Leveraging Scale and Skill

by Scott Mishoe

Scott Mishoe is the director of Business Development for National Sales at Ryder. He has spent nearly 32 years in transportation leasing, maintenance, and life cycle cost management, and has been a Certified Transportation Professional (CTP) through the National Private Truck Council since 2001. Mishoe spent the early half of his career with Ryder, and from 1997-2014, he held sales and management positions with PHH First Fleet (now Element Financial), LeasePlan, Fleet Advantage, Amerit Fleet Solutions, and AmeriQuest. Mishoe's professional expertise touches on all areas of fleet finance, procurement, and operations efficiency in helping fleets benchmark their total cost of ownership against other alternatives.

Newsflash: Prices are going up and there’s nothing you can do about it. Ryder’s Scott Mishoe describes how to stay competitive with a private fleet.

Newsflash: Prices are going up and there’s nothing you can do about it. It’s just the way of the world. However, there is a lot you can do to keep yourself competitive, especially when it comes to your private fleet. Unless you’re Walmart or Microsoft, you’re probably not the biggest at anything. However, someone else is, and it’s their core competency. I would argue that in the land of private fleets, your main goal is to get better at what you do in distribution and reduce your cost to do it. That will make your customers happier: good service, on-time deliveries and at an acceptable price. The better you do in those areas, the more they’ll order and the more your company will grow.

So, how can you make this happen? First, is it possible to lower the cost of the equipment? This can be achieved by joining a buying group or cooperative, as they’re sometimes known. The idea of banding together to increase your purchasing power has been around for a long time. Large equipment leasing companies that order thousands of trucks each year will get better prices, and in many respects, are a cooperative of all their customers. If they have a strong reputation for maintenance, they can command a better price for their used equipment. Buy low; sell high. That keeps your fixed costs in line. To put that into a financial measurement system, let’s use basis points. For example, $10,000 saved between acquisition and disposal can mean 310 basis points saved in cost of funds over five years. For some, that’s free money!

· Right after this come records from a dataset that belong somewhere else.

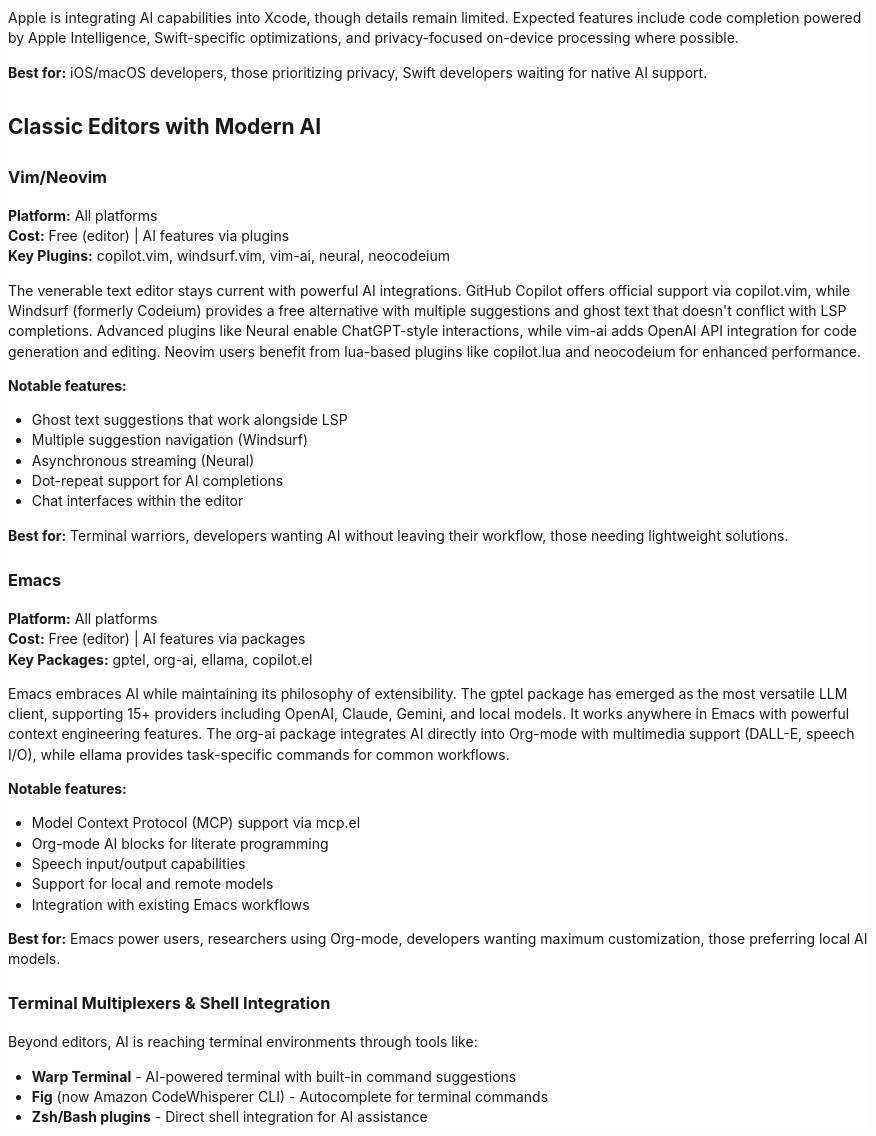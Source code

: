 Apple is integrating AI capabilities into Xcode, though details remain limited. Expected features include code completion powered by Apple Intelligence, Swift-specific optimizations, and privacy-focused on-device processing where possible.

**Best for:** iOS/macOS developers, those prioritizing privacy, Swift developers waiting for native AI support.

## Classic Editors with Modern AI

### Vim/Neovim
**Platform:** All platforms  
**Cost:** Free (editor) | AI features via plugins  
**Key Plugins:** copilot.vim, windsurf.vim, vim-ai, neural, neocodeium

The venerable text editor stays current with powerful AI integrations. GitHub Copilot offers official support via copilot.vim, while Windsurf (formerly Codeium) provides a free alternative with multiple suggestions and ghost text that doesn't conflict with LSP completions. Advanced plugins like Neural enable ChatGPT-style interactions, while vim-ai adds OpenAI API integration for code generation and editing. Neovim users benefit from lua-based plugins like copilot.lua and neocodeium for enhanced performance.

**Notable features:**
- Ghost text suggestions that work alongside LSP
- Multiple suggestion navigation (Windsurf)
- Asynchronous streaming (Neural)
- Dot-repeat support for AI completions
- Chat interfaces within the editor

**Best for:** Terminal warriors, developers wanting AI without leaving their workflow, those needing lightweight solutions.

### Emacs
**Platform:** All platforms  
**Cost:** Free (editor) | AI features via packages  
**Key Packages:** gptel, org-ai, ellama, copilot.el

Emacs embraces AI while maintaining its philosophy of extensibility. The gptel package has emerged as the most versatile LLM client, supporting 15+ providers including OpenAI, Claude, Gemini, and local models. It works anywhere in Emacs with powerful context engineering features. The org-ai package integrates AI directly into Org-mode with multimedia support (DALL-E, speech I/O), while ellama provides task-specific commands for common workflows.

**Notable features:**
- Model Context Protocol (MCP) support via mcp.el
- Org-mode AI blocks for literate programming
- Speech input/output capabilities
- Support for local and remote models
- Integration with existing Emacs workflows

**Best for:** Emacs power users, researchers using Org-mode, developers wanting maximum customization, those preferring local AI models.

### Terminal Multiplexers & Shell Integration
Beyond editors, AI is reaching terminal environments through tools like:
- **Warp Terminal** - AI-powered terminal with built-in command suggestions
- **Fig** (now Amazon CodeWhisperer CLI) - Autocomplete for terminal commands
- **Zsh/Bash plugins** - Direct shell integration for AI assistance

Now we have to look at the variable expenses involved in a fleet, including the driver, fuel, maintenance, insurance, licensing and taxes. The cost of the driver is fairly market driven, but turnover can be very costly and affect customer service. Consequently, keeping drivers trained and operating newer equipment usually helps not only in terms of retention and customer service, but also in mitigating accidents, reducing breakdowns and ensuring greater fuel efficiency. Getting the lowest cost of fuel and attaining the best fuel economy depends greatly on driver behavior, the condition of the equipment, and both the frequency and quality of maintenance performed. Maintenance is especially critical at a time where experienced, top-quality technicians are a hot commodity. Not to mention all the tooling and diagnostic equipment they need. Today’s trucks are laden with sensors, and lines are long at the repair shop!

Another round of federally-mandated greenhouse gas emissions standards are coming in 2017 and again from 2020-2023. Prices will be going up, possibly with another pre-buy like we experienced in recent years. How much more complex the equipment gets is anyone’s guess, but we do know that the focus will continue to be on fuel efficiency, performance and aerodynamics.

Partnering with a company that has all these things covered can mean the difference between black or red ink on your financial statements. Cultures are starting to change at many companies. You really have to look in the mirror and ask yourself if the way you did things in the past will work best in the future.